The February jobs report hits the spotlight Friday, with economists predicting a slowdown from January and investors ready to dissect what the numbers mean for the Federal Reserve’s next move on interest rates.
Economists surveyed by FactSet expect the U.S. to have created 207,500 jobs in February, as measured by nonfarm payrolls, marking a significant slowdown after January’s increase of 517,000.
The unemployment rate is estimated to have stayed constant at 3.4%, with average hourly earnings—a key part of the inflationary picture—up 0.4% on a monthly basis, an acceleration from 0.3% growth in January.
Tiffany Wilding and Allison Boxer, economists at asset manager PIMCO, see risks, detailing in a research note their expectations for 300,000 jobs to have been added last month. They cite factors including seasonal support to retail in February and the lag between a wave of layoff announcements in January—which they don’t expect to take hold until March. Wilding and Boxer also cite a general trend of resilience across recent jobless claims.
“We think there are upside risks to consensus,” they wrote.
Data released on Thursday, however, indicated the tight labor market could be loosening. The Labor Department said Thursday that initial jobless claims rose to 211,000 in the week ended March 4, the highest level since Christmas. Economists expected claims to rise to 196,000.
Friday’s payrolls release—due at 8:30 a.m. Eastern—will hit a market that is increasingly worried the economy continues to run too hot for the Fed’s liking.
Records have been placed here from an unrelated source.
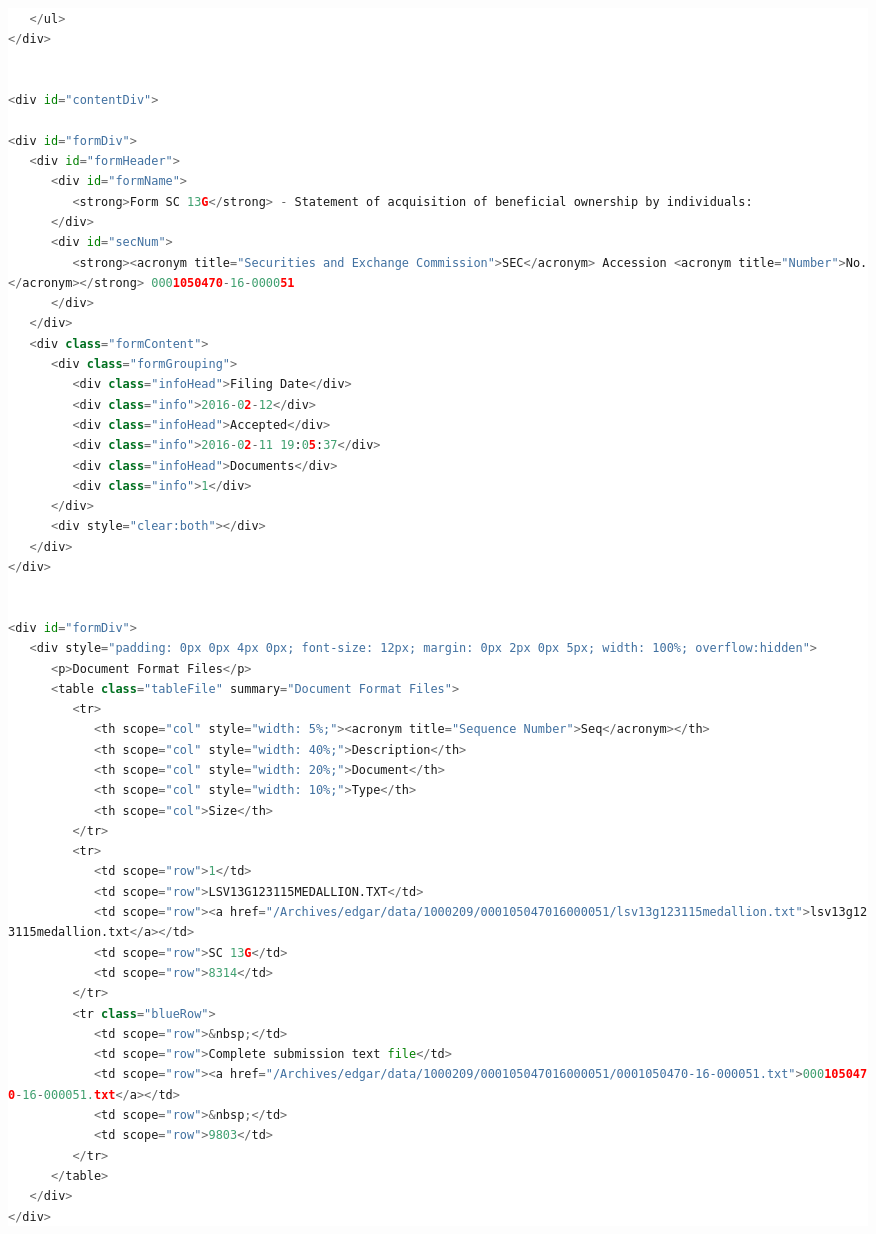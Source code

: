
 ```python
   </ul>
</div>


<div id="contentDiv">

<div id="formDiv">
   <div id="formHeader">
      <div id="formName">
         <strong>Form SC 13G</strong> - Statement of acquisition of beneficial ownership by individuals: 
      </div>
      <div id="secNum">
         <strong><acronym title="Securities and Exchange Commission">SEC</acronym> Accession <acronym title="Number">No.</acronym></strong> 0001050470-16-000051
      </div>
   </div>
   <div class="formContent">
      <div class="formGrouping">
         <div class="infoHead">Filing Date</div>
         <div class="info">2016-02-12</div>
         <div class="infoHead">Accepted</div>
         <div class="info">2016-02-11 19:05:37</div>
         <div class="infoHead">Documents</div>
         <div class="info">1</div>
      </div>
      <div style="clear:both"></div>
   </div>
</div>


<div id="formDiv">
   <div style="padding: 0px 0px 4px 0px; font-size: 12px; margin: 0px 2px 0px 5px; width: 100%; overflow:hidden">
      <p>Document Format Files</p>
      <table class="tableFile" summary="Document Format Files">
         <tr>
            <th scope="col" style="width: 5%;"><acronym title="Sequence Number">Seq</acronym></th>
            <th scope="col" style="width: 40%;">Description</th>
            <th scope="col" style="width: 20%;">Document</th>
            <th scope="col" style="width: 10%;">Type</th>
            <th scope="col">Size</th>
         </tr>
         <tr>
            <td scope="row">1</td>
            <td scope="row">LSV13G123115MEDALLION.TXT</td>
            <td scope="row"><a href="/Archives/edgar/data/1000209/000105047016000051/lsv13g123115medallion.txt">lsv13g123115medallion.txt</a></td>
            <td scope="row">SC 13G</td>
            <td scope="row">8314</td>
         </tr>
         <tr class="blueRow">
            <td scope="row">&nbsp;</td>
            <td scope="row">Complete submission text file</td>
            <td scope="row"><a href="/Archives/edgar/data/1000209/000105047016000051/0001050470-16-000051.txt">0001050470-16-000051.txt</a></td>
            <td scope="row">&nbsp;</td>
            <td scope="row">9803</td>
         </tr>
      </table>	
   </div>
</div>

```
The S&P 500 has fallen 4.5% since Feb. 2, when the January jobs report pushed traders to rethink the narrative the Fed was shifting away from its aggressive monetary policy.
Fed Chairman Jerome Powell was clear in testimony before Congress this week the central bank will be dependent on data, emphasizing the jury is out over the next rate decision—even as it is anticipated they will go higher than once thought.
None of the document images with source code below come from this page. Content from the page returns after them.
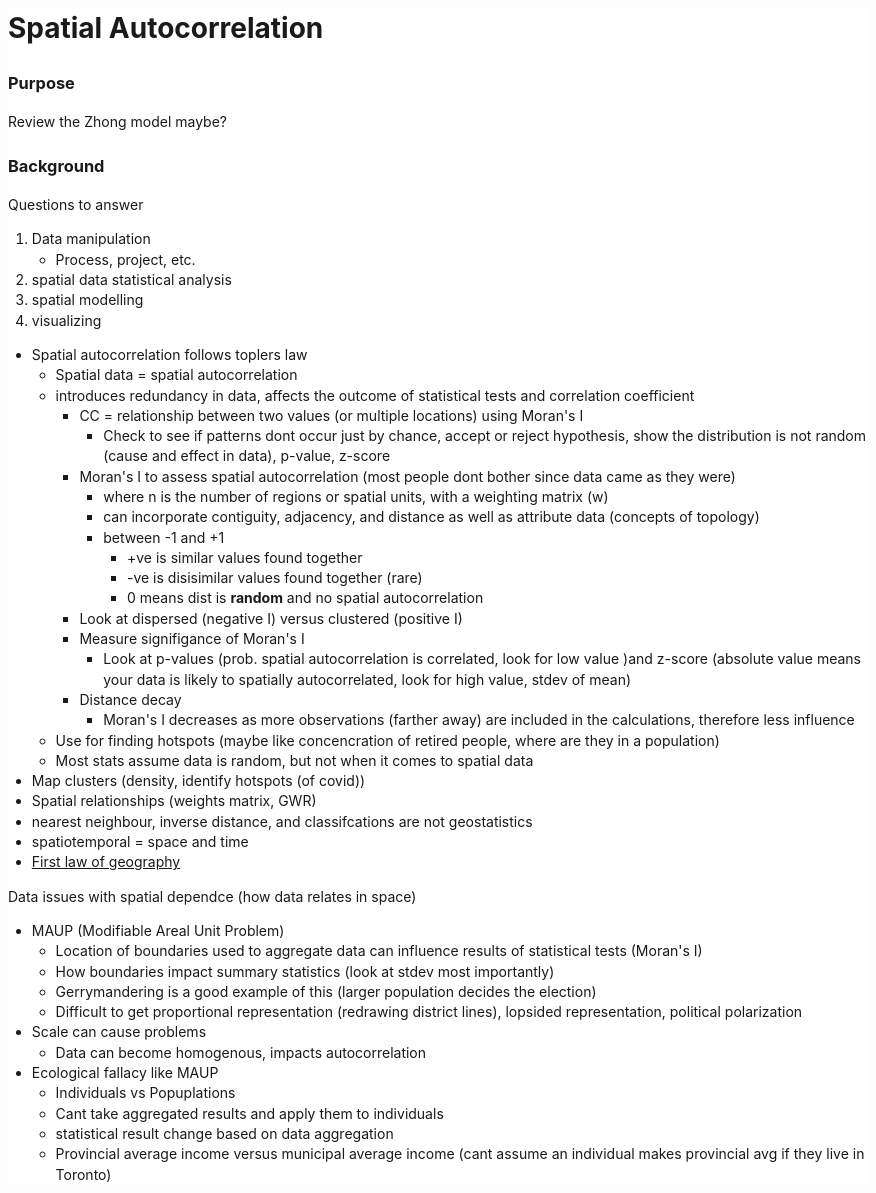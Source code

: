 # Spatial Autocorrelation

### Purpose

Review the Zhong model maybe? 

### Background

Questions to answer
1. Data manipulation
   - Process, project, etc.
2. spatial data statistical analysis
3. spatial modelling
4. visualizing 
  - Spatial autocorrelation follows toplers law
    - Spatial data = spatial autocorrelation
    - introduces redundancy in data, affects the outcome of statistical tests and correlation coefficient
      - CC = relationship between two values (or multiple locations) using Moran's I
        - Check to see if patterns dont occur just by chance, accept or reject hypothesis, show the distribution is not random (cause and effect in data), p-value, z-score
      - Moran's I to assess spatial autocorrelation (most people dont bother since data came as they were)
        - where n is the number of regions or spatial units, with a weighting matrix (w)
        - can incorporate contiguity, adjacency, and distance as well as attribute data (concepts of topology)
        - between -1 and +1
          - +ve is similar values found together
          - -ve is disisimilar values found together (rare)
          - 0 means dist is **random** and no spatial autocorrelation
      - Look at dispersed (negative I) versus clustered (positive I)
      - Measure signifigance of Moran's I
        - Look at p-values (prob. spatial autocorrelation is correlated, look for low value )and z-score (absolute value means your data is likely to spatially autocorrelated, look for high value, stdev of mean)
      - Distance decay
        - Moran's I decreases as more observations (farther away) are included in the calculations, therefore less influence
    - Use for finding hotspots (maybe like concencration of retired people, where are they in a population)
    - Most stats assume data is random, but not when it comes to spatial data
  - Map clusters (density, identify hotspots (of covid))
  - Spatial relationships (weights matrix, GWR)
  - nearest neighbour, inverse distance, and classifcations are not geostatistics
  - spatiotemporal = space and time
  - [First law of geography](https://wiki.gis.com/wiki/index.php/First_law_of_geography) 

Data issues with spatial dependce (how data relates in space)
- MAUP (Modifiable Areal Unit Problem)
  - Location of boundaries used to aggregate data can influence results of statistical tests (Moran's I)
  - How boundaries impact summary statistics (look at stdev most importantly)
  - Gerrymandering is a good example of this (larger population decides the election)
  - Difficult to get proportional representation (redrawing district lines), lopsided representation, political polarization
- Scale can cause problems 
  - Data can become homogenous, impacts autocorrelation 
- Ecological fallacy like MAUP
  - Individuals vs Popuplations 
  - Cant take aggregated results and apply them to individuals
  - statistical result change based on data aggregation
  - Provincial average income versus municipal average income (cant assume an individual makes provincial avg if they live in Toronto)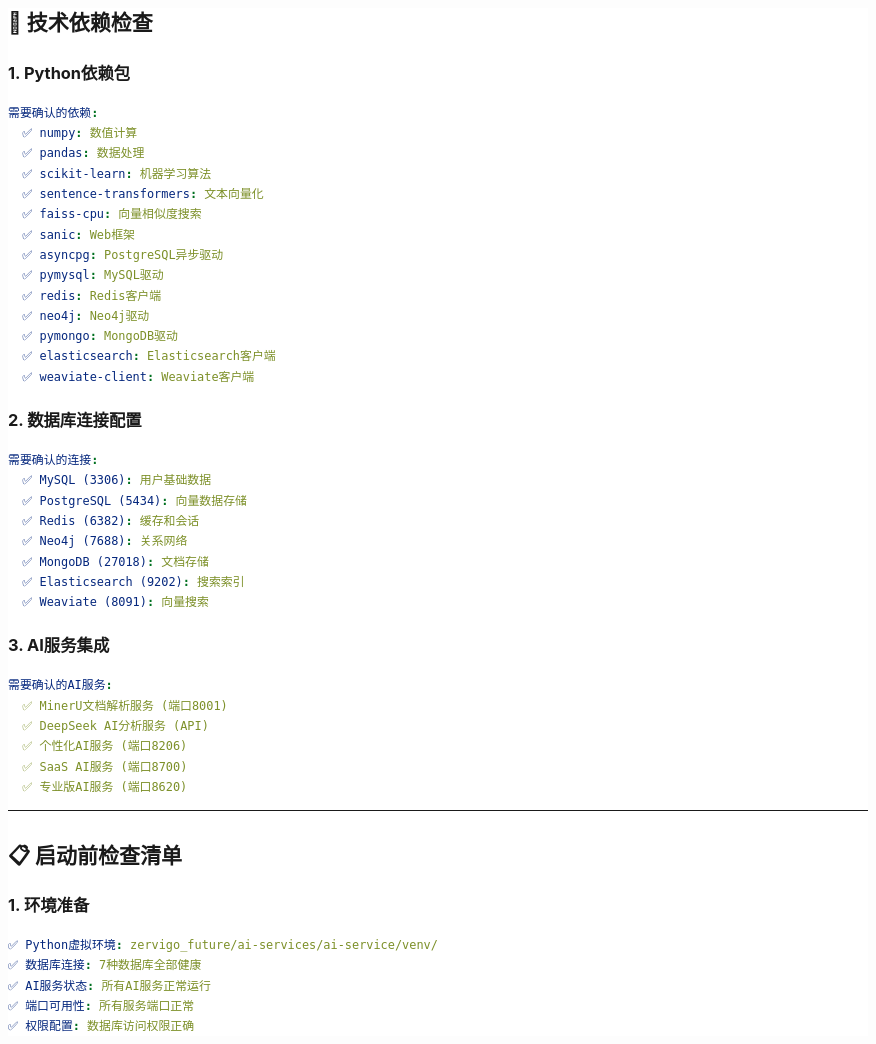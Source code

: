 
## 🔧 **技术依赖检查**

### **1. Python依赖包**
```yaml
需要确认的依赖:
  ✅ numpy: 数值计算
  ✅ pandas: 数据处理
  ✅ scikit-learn: 机器学习算法
  ✅ sentence-transformers: 文本向量化
  ✅ faiss-cpu: 向量相似度搜索
  ✅ sanic: Web框架
  ✅ asyncpg: PostgreSQL异步驱动
  ✅ pymysql: MySQL驱动
  ✅ redis: Redis客户端
  ✅ neo4j: Neo4j驱动
  ✅ pymongo: MongoDB驱动
  ✅ elasticsearch: Elasticsearch客户端
  ✅ weaviate-client: Weaviate客户端
```

### **2. 数据库连接配置**
```yaml
需要确认的连接:
  ✅ MySQL (3306): 用户基础数据
  ✅ PostgreSQL (5434): 向量数据存储
  ✅ Redis (6382): 缓存和会话
  ✅ Neo4j (7688): 关系网络
  ✅ MongoDB (27018): 文档存储
  ✅ Elasticsearch (9202): 搜索索引
  ✅ Weaviate (8091): 向量搜索
```

### **3. AI服务集成**
```yaml
需要确认的AI服务:
  ✅ MinerU文档解析服务 (端口8001)
  ✅ DeepSeek AI分析服务 (API)
  ✅ 个性化AI服务 (端口8206)
  ✅ SaaS AI服务 (端口8700)
  ✅ 专业版AI服务 (端口8620)
```

---

## 📋 **启动前检查清单**

### **1. 环境准备**
```yaml
✅ Python虚拟环境: zervigo_future/ai-services/ai-service/venv/
✅ 数据库连接: 7种数据库全部健康
✅ AI服务状态: 所有AI服务正常运行
✅ 端口可用性: 所有服务端口正常
✅ 权限配置: 数据库访问权限正确
```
Futures markets were pricing in a 62% chance of a 50-basis point hike on March 22 as of Thursday, up from a 31% chance a week ago, according to the CME FedWatch Tool. The odds of a half-point increase were even higher earlier in the week, hovering near 80% on Wednesday. They decreased after SVB Financial Group (ticker: SIVB) sold securities from its portfolio for a $1.8 billion loss, triggering a selloff in bank stocks Thursday and raising concerns about the impact of higher rates.
All this means is the jobs report, along with next Tuesday’s inflation reading via the consumer price index, comes at a crucial time.
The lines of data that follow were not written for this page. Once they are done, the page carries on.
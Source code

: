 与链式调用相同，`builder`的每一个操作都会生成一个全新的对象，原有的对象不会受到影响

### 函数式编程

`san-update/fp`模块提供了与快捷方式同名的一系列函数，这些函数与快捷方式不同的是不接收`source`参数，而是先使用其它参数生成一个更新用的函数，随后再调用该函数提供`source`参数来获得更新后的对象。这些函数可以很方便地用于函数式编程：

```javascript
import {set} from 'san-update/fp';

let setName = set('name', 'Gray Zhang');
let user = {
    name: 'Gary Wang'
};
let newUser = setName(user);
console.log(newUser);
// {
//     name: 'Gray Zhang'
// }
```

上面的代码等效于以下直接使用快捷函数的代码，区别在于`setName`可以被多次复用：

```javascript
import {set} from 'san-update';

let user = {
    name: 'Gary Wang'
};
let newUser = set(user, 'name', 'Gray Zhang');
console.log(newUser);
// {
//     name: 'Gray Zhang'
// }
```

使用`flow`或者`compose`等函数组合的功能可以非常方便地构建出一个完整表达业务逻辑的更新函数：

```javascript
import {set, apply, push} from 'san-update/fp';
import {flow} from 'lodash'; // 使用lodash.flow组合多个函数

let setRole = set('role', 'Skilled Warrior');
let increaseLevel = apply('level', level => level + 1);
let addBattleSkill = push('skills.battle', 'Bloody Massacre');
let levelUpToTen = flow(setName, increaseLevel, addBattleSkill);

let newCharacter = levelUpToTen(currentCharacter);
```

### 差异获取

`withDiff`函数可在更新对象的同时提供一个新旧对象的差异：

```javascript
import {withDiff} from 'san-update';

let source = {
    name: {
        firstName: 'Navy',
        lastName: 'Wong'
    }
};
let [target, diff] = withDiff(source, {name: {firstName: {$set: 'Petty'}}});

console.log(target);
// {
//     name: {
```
Investors will want to see nonfarm payrolls and earnings growth below expectations to get more optimistic about stocks after a volatile week. A higher unemployment rate would also help.
“Some analysts will focus on the wage data, and technically that is the most important part of the report for the Fed because it’s trying to restore more balance in the labor market,” said Tom Essaye, the founder of Sevens Report Research. “But at the end of the day, if job adds are strong and wages drop, given other inflation metrics, it won’t make the Fed less hawkish.”
Last month isn’t the only thing in focus, because revisions may also come to the January print, which some analysts have blamed on factors including strikes and even unseasonably-warm weather.
No matter what, Friday promises to give investors something to chew on.